Fields turned to woods, and there, finally, Harry slowed to a trot. It wouldn’t do him any good to run headlong into a tree trunk. Though the tugging on his chest was as present as before, it didn’t burn with as much urgent, punishing heat. It was a steady presence that beat in time with his pounding heart, and over and over it repeated, almost, almost, almost.
At first, it felt like cobwebs all around him, stringy and irritating but without any real weight. But as he continued on, the dry grass of early autumn crunching beneath his paw pads, they began to have some push back, like a hundred tiny elastic bands.
Harry pushed on, lowering his head and digging his claws into the dirt beneath him. The dense network of tree roots gave him purchase, and before long, he could begin to feel the cords of magic snap against his efforts.

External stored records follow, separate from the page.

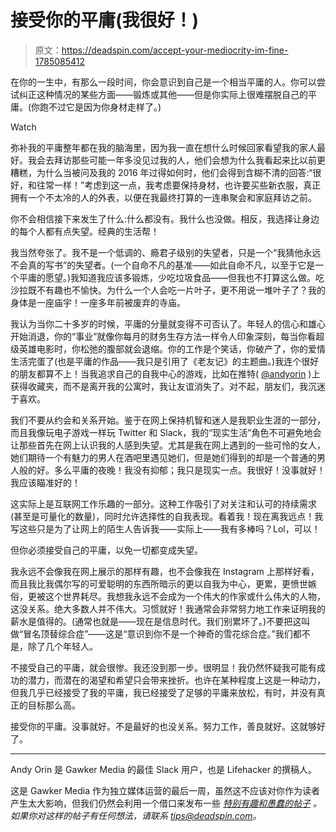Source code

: # 接受你的平庸(我很好！)

> 原文：<https://deadspin.com/accept-your-mediocrity-im-fine-1785085412>

在你的一生中，有那么一段时间，你会意识到自己是一个相当平庸的人。你可以尝试纠正这种情况的某些方面——锻炼或其他——但是你实际上很难摆脱自己的平庸。(你跑不过它是因为你身材走样了。)

Watch

弥补我的平庸整年都在我的脑海里，因为我一直在想什么时候回家看望我的家人最好。我会去拜访那些可能一年多没见过我的人，他们会想为什么我看起来比以前更糟糕，为什么当被问及我的 2016 年过得如何时，他们会得到含糊不清的回答:“很好，和往常一样！”考虑到这一点，我考虑要保持身材，也许要买些新衣服，真正拥有一个不太冷的人的外表，以便在我最终打算的一连串聚会和家庭拜访之前。

你不会相信接下来发生了什么:什么都没有。我什么也没做。相反，我选择让身边的每个人都有点失望。经典的生活帮！

我当然夸张了。我不是一个低调的、瘾君子级别的失望者，只是一个“我猜他永远不会真的写书”的失望者。(一个自命不凡的基准——如此自命不凡，以至于它是一个平庸的愿望。)我知道我应该多锻炼，少吃垃圾食品——但我也不打算这么做。吃沙拉既不有趣也不愉快。为什么一个人会吃一片叶子，更不用说一堆叶子了？我的身体是一座庙宇！一座多年前被废弃的寺庙。

我认为当你二十多岁的时候，平庸的分量就变得不可否认了。年轻人的信心和雄心开始消退，你的“事业”就像你每月的财务生存方法一样令人印象深刻，每当你看超级英雄电影时，你松弛的腹部就会退缩。你的工作是个笑话，你破产了，你的爱情生活完蛋了(也是平庸的作品——我只是引用了《老友记》的主题曲。)我连个很好的朋友都算不上！当我追求自己的自我中心的游戏，比如在推特( [@andyorin](https://twitter.com/andyorin) )上获得收藏夹，而不是离开我的公寓时，我让友谊消失了。对不起，朋友们，我沉迷于喜欢。

我们不要从约会和关系开始。鉴于在网上保持机智和迷人是我职业生涯的一部分，而且我像玩电子游戏一样玩 Twitter 和 Slack，我的“现实生活”角色不可避免地会让那些首先在网上认识我的人感到失望。尤其是我在网上遇到的一些可怜的女人，她们期待一个有魅力的男人在酒吧里遇见她们，但是她们得到的却是一个普通的男人般的好。多么平庸的夜晚！我没有抑郁；我只是现实一点。我很好！没事就好！我应该瞄准好的！

这实际上是互联网工作乐趣的一部分。这种工作吸引了对关注和认可的持续需求(甚至是可量化的数量)，同时允许选择性的自我表现。看着我！现在离我远点！我写这些只是为了让网上的陌生人告诉我——实际上——我有多棒吗？Lol，可以！

但你必须接受自己的平庸，以免一切都变成失望。

我永远不会像我在网上展示的那样有趣，也不会像我在 Instagram 上那样好看，而且我比我偶尔写的可爱聪明的东西所暗示的更以自我为中心，更累，更愤世嫉俗，更被这个世界耗尽。我想我永远不会成为一个伟大的作家或什么伟大的人物，这没关系。绝大多数人并不伟大。习惯就好！我通常会非常努力地工作来证明我的薪水是值得的。(通常也就是——现在是信息时代。我们别累坏了。)不要把这叫做“冒名顶替综合症”——这是“意识到你不是一个神奇的雪花综合症。”我们都不是，除了几个年轻人。

不接受自己的平庸，就会很惨。我还没到那一步。很明显！我仍然怀疑我可能有成功的潜力，而潜在的渴望和希望只会带来挫折。也许在某种程度上这是一种动力，但我几乎已经接受了我的平庸，我已经接受了足够的平庸来放松，有时，并没有真正的目标那么高。

接受你的平庸。没事就好。不是最好的也没关系。努力工作，善良就好。这就够好了。

* * *

Andy Orin 是 Gawker Media 的最佳 Slack 用户，也是 Lifehacker 的撰稿人。

这是 Gawker Media 作为独立媒体运营的最后一周，虽然这不应该对你作为读者产生太大影响，但我们仍然会利用一个借口来发布一些 [*特别有趣和愚蠢的帖子*](http://gawker.com/welcome-to-senior-week-1784979018) *。如果你对这样的帖子有任何想法，请联系 tips@deadspin.com。*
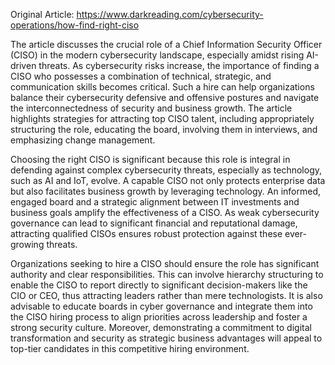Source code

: Original Article: https://www.darkreading.com/cybersecurity-operations/how-find-right-ciso

The article discusses the crucial role of a Chief Information Security Officer (CISO) in the modern cybersecurity landscape, especially amidst rising AI-driven threats. As cybersecurity risks increase, the importance of finding a CISO who possesses a combination of technical, strategic, and communication skills becomes critical. Such a hire can help organizations balance their cybersecurity defensive and offensive postures and navigate the interconnectedness of security and business growth. The article highlights strategies for attracting top CISO talent, including appropriately structuring the role, educating the board, involving them in interviews, and emphasizing change management.

Choosing the right CISO is significant because this role is integral in defending against complex cybersecurity threats, especially as technology, such as AI and IoT, evolve. A capable CISO not only protects enterprise data but also facilitates business growth by leveraging technology. An informed, engaged board and a strategic alignment between IT investments and business goals amplify the effectiveness of a CISO. As weak cybersecurity governance can lead to significant financial and reputational damage, attracting qualified CISOs ensures robust protection against these ever-growing threats.

Organizations seeking to hire a CISO should ensure the role has significant authority and clear responsibilities. This can involve hierarchy structuring to enable the CISO to report directly to significant decision-makers like the CIO or CEO, thus attracting leaders rather than mere technologists. It is also advisable to educate boards in cyber governance and integrate them into the CISO hiring process to align priorities across leadership and foster a strong security culture. Moreover, demonstrating a commitment to digital transformation and security as strategic business advantages will appeal to top-tier candidates in this competitive hiring environment.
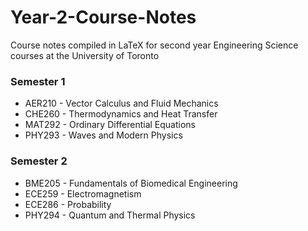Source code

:# Year-2-Course-Notes
Course notes compiled in LaTeX for second year Engineering Science courses at the University of Toronto

### Semester 1 
- AER210 - Vector Calculus and Fluid Mechanics
- CHE260 - Thermodynamics and Heat Transfer
- MAT292 - Ordinary Differential Equations
- PHY293 - Waves and Modern Physics

### Semester 2 
- BME205 - Fundamentals of Biomedical Engineering
- ECE259 - Electromagnetism
- ECE286 - Probability
- PHY294 - Quantum and Thermal Physics
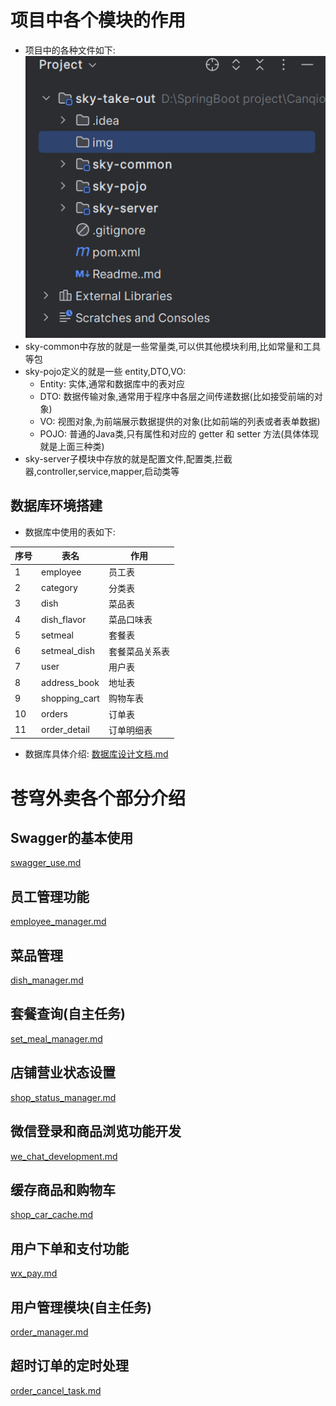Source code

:# 项目中各个模块的作用
- 项目中的各种文件如下:
![img.png](img%2Fimg.png)
- sky-common中存放的就是一些常量类,可以供其他模块利用,比如常量和工具等包
- sky-pojo定义的就是一些 entity,DTO,VO:
  - Entity: 实体,通常和数据库中的表对应
  - DTO: 数据传输对象,通常用于程序中各层之间传递数据(比如接受前端的对象)
  - VO: 视图对象,为前端展示数据提供的对象(比如前端的列表或者表单数据)
  - POJO: 普通的Java类,只有属性和对应的 getter 和 setter 方法(具体体现就是上面三种类)
- sky-server子模块中存放的就是配置文件,配置类,拦截器,controller,service,mapper,启动类等
## 数据库环境搭建
- 数据库中使用的表如下:

序号|表名|作用
---|---|---
1|employee|员工表
2|category|分类表
3|dish|菜品表
4|dish_flavor|菜品口味表
5|setmeal|套餐表
6|setmeal_dish|套餐菜品关系表
7|user|用户表
8|address_book|地址表
9|shopping_cart|购物车表
10|orders|订单表
11|order_detail|订单明细表

- 数据库具体介绍: [数据库设计文档.md](doc%2F%CA%FD%BE%DD%BF%E2%C9%E8%BC%C6%CE%C4%B5%B5.md)
# 苍穹外卖各个部分介绍
## Swagger的基本使用
[swagger_use.md](doc%2Fswagger_use.md)
## 员工管理功能
[employee_manager.md](doc%2Femployee_manager.md)
## 菜品管理
[dish_manager.md](doc%2Fdish_manager.md)
## 套餐查询(自主任务)
[set_meal_manager.md](doc%2Fset_meal_manager.md)
## 店铺营业状态设置
[shop_status_manager.md](doc%2Fshop_status_manager.md)
## 微信登录和商品浏览功能开发
[we_chat_development.md](doc%2Fwe_chat_development.md)
## 缓存商品和购物车
[shop_car_cache.md](doc%2Fshop_car_cache.md)
## 用户下单和支付功能
[wx_pay.md](doc%2Fwx_pay.md)
## 用户管理模块(自主任务)
[order_manager.md](doc%2Forder_manager.md)
## 超时订单的定时处理
[order_cancel_task.md](doc%2Forder_cancel_task.md)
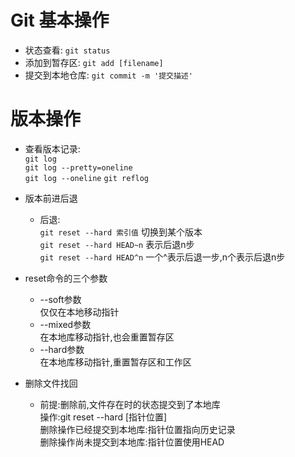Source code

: # Git 基本操作
- 状态查看: `git status`
- 添加到暂存区: `git add [filename]`
- 提交到本地仓库: `git commit -m '提交描述'`
# 版本操作
- 查看版本记录:   
`git log`  
`git log --pretty=oneline`  
`git log --oneline`
`git reflog`

- 版本前进后退
  * 后退:   
  `git reset --hard 索引值`  切换到某个版本  
  `git reset --hard HEAD~n` 表示后退n步  
  `git reset --hard HEAD^n` 一个^表示后退一步,n个表示后退n步
- reset命令的三个参数  
  * --soft参数  
  仅仅在本地移动指针
  * --mixed参数  
  在本地库移动指针,也会重置暂存区
  * --hard参数  
  在本地库移动指针,重置暂存区和工作区
- 删除文件找回
  * 前提:删除前,文件存在时的状态提交到了本地库  
    操作:git reset --hard [指针位置]  
    删除操作已经提交到本地库:指针位置指向历史记录  
    删除操作尚未提交到本地库:指针位置使用HEAD
    
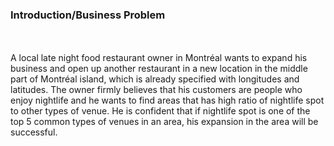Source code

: <h3>Introduction/Business Problem </h3> <br>
<br>
A local late night food restaurant owner in Montréal wants to expand his business and open up another restaurant in a new location in the middle part of Montréal island, which is already specified with longitudes and latitudes. The owner firmly believes that his customers are people who enjoy nightlife and he wants to find areas that has high ratio of nightlife spot to other types of venue. He is confident that if nightlife spot is one of the top 5 common types of venues in an area, his expansion in the area will be successful.

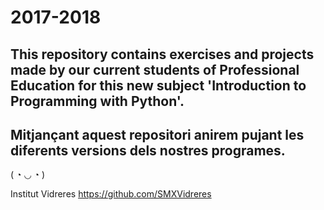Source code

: # 2017-2018
This repository contains exercises and projects made by our current students of Professional Education for this new subject 'Introduction to Programming with Python'.
---
Mitjançant aquest repositori anirem pujant les diferents versions dels nostres programes.
---

( ◔ ◡ ◔ )

Institut Vidreres https://github.com/SMXVidreres
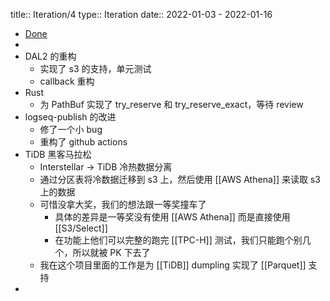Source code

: title:: Iteration/4
type:: Iteration
date:: 2022-01-03 - 2022-01-16

- [Done](https://github.com/users/Xuanwo/projects/2/views/1?filterQuery=iteration%3A%22Iteration+4%22)
-
- DAL2 的重构
	- 实现了 s3 的支持，单元测试
	- callback 重构
- Rust
	- 为 PathBuf 实现了 try_reserve 和 try_reserve_exact，等待 review
- logseq-publish 的改进
	- 修了一个小 bug
	- 重构了 github actions
- TiDB 黑客马拉松
	- Interstellar -> TiDB 冷热数据分离
	- 通过分区表将冷数据迁移到 s3 上，然后使用 [[AWS Athena]] 来读取 s3 上的数据
	- 可惜没拿大奖，我们的想法跟一等奖撞车了
		- 具体的差异是一等奖没有使用 [[AWS Athena]] 而是直接使用 [[S3/Select]]
		- 在功能上他们可以完整的跑完 [[TPC-H]] 测试，我们只能跑个别几个，所以就被 PK 下去了
	- 我在这个项目里面的工作是为 [[TiDB]] dumpling 实现了 [[Parquet]] 支持
-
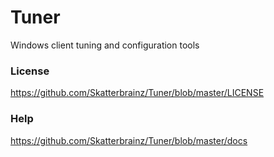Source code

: # Tuner
Windows client tuning and configuration tools

### License
https://github.com/Skatterbrainz/Tuner/blob/master/LICENSE

### Help
https://github.com/Skatterbrainz/Tuner/blob/master/docs

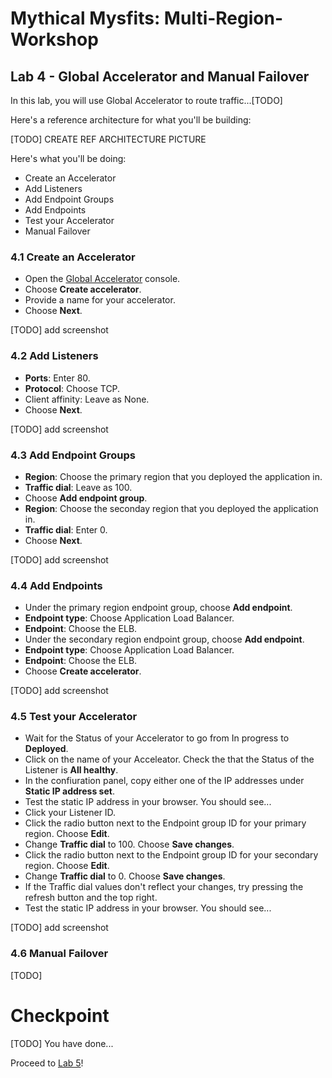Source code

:# Mythical Mysfits: Multi-Region-Workshop

## Lab 4 - Global Accelerator and Manual Failover

In this lab, you will use Global Accelerator to route traffic...[TODO]

Here's a reference architecture for what you'll be building:

[TODO] CREATE REF ARCHITECTURE PICTURE

Here's what you'll be doing:
* Create an Accelerator
* Add Listeners
* Add Endpoint Groups
* Add Endpoints
* Test your Accelerator
* Manual Failover

### 4.1 Create an Accelerator

* Open the [Global Accelerator](https://us-west-2.console.aws.amazon.com/ec2/v2/home?region=us-west-2#GlobalAcceleratorDashboard:) console. 
* Choose **Create accelerator**. 
* Provide a name for your accelerator. 
* Choose **Next**.

[TODO] add screenshot

### 4.2 Add Listeners

* **Ports**: Enter 80.
* **Protocol**: Choose TCP.
* Client affinity: Leave as None.
* Choose **Next**.

[TODO] add screenshot

### 4.3 Add Endpoint Groups

* **Region**: Choose the primary region that you deployed the application in.
* **Traffic dial**: Leave as 100.
* Choose **Add endpoint group**.
* **Region**: Choose the seconday region that you deployed the application in.
* **Traffic dial**: Enter 0.
* Choose **Next**.

[TODO] add screenshot

### 4.4 Add Endpoints

* Under the primary region endpoint group, choose **Add endpoint**.
* **Endpoint type**: Choose Application Load Balancer.
* **Endpoint**: Choose the ELB.
* Under the secondary region endpoint group, choose **Add endpoint**.
* **Endpoint type**: Choose Application Load Balancer.
* **Endpoint**: Choose the ELB.
* Choose **Create accelerator**.

[TODO] add screenshot

### 4.5 Test your Accelerator

* Wait for the Status of your Accelerator to go from In progress to **Deployed**.
* Click on the name of your Acceleator. Check the that the Status of the Listener is **All healthy**.
* In the confiuration panel, copy either one of the IP addresses under **Static IP address set**.
* Test the static IP address in your browser. You should see...
* Click your Listener ID.
* Click the radio button next to the Endpoint group ID for your primary region. Choose **Edit**. 
* Change **Traffic dial** to 100. Choose **Save changes**.
* Click the radio button next to the Endpoint group ID for your secondary region. Choose **Edit**. 
* Change **Traffic dial** to 0. Choose **Save changes**.
* If the Traffic dial values don't reflect your changes, try pressing the refresh button and the top right.
* Test the static IP address in your browser. You should see...

[TODO] add screenshot

### 4.6 Manual Failover

[TODO]

# Checkpoint 

[TODO] You have done...

Proceed to [Lab 5](../lab-5-loadtest)!
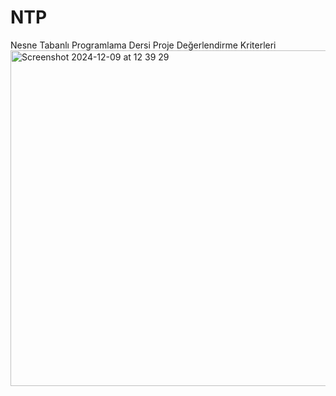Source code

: # NTP
Nesne Tabanlı Programlama Dersi Proje Değerlendirme Kriterleri
<img width="537" alt="Screenshot 2024-12-09 at 12 39 29" src="https://github.com/user-attachments/assets/3de39a72-9df0-4d87-b291-75a404b0f529">
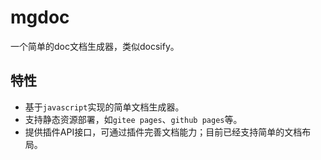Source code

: # mgdoc
一个简单的doc文档生成器，类似docsify。

## 特性
* 基于`javascript`实现的简单文档生成器。
* 支持静态资源部署，如`gitee pages`、`github pages`等。
* 提供插件API接口，可通过插件完善文档能力；目前已经支持简单的文档布局。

It was a familiar sensation. One that made him feel a little cocky, a little vindictive, a little victorious. The magic, too, was familiar. It was rotten, stinking magic, decades of Dark Magic, soaked in more recent abomination still.
And yet, at the core of each thread, was a small, fledgeling glimmer, flickering in such a way that it took Harry’s more delicate canine senses to discover it. Running through the web of it all was a spark that smelled clean and piquant, the sharp acid of orange and the low smoke of cinnamon. It reminded Harry of Christmas, those first few at Hogwarts, delightful and warm.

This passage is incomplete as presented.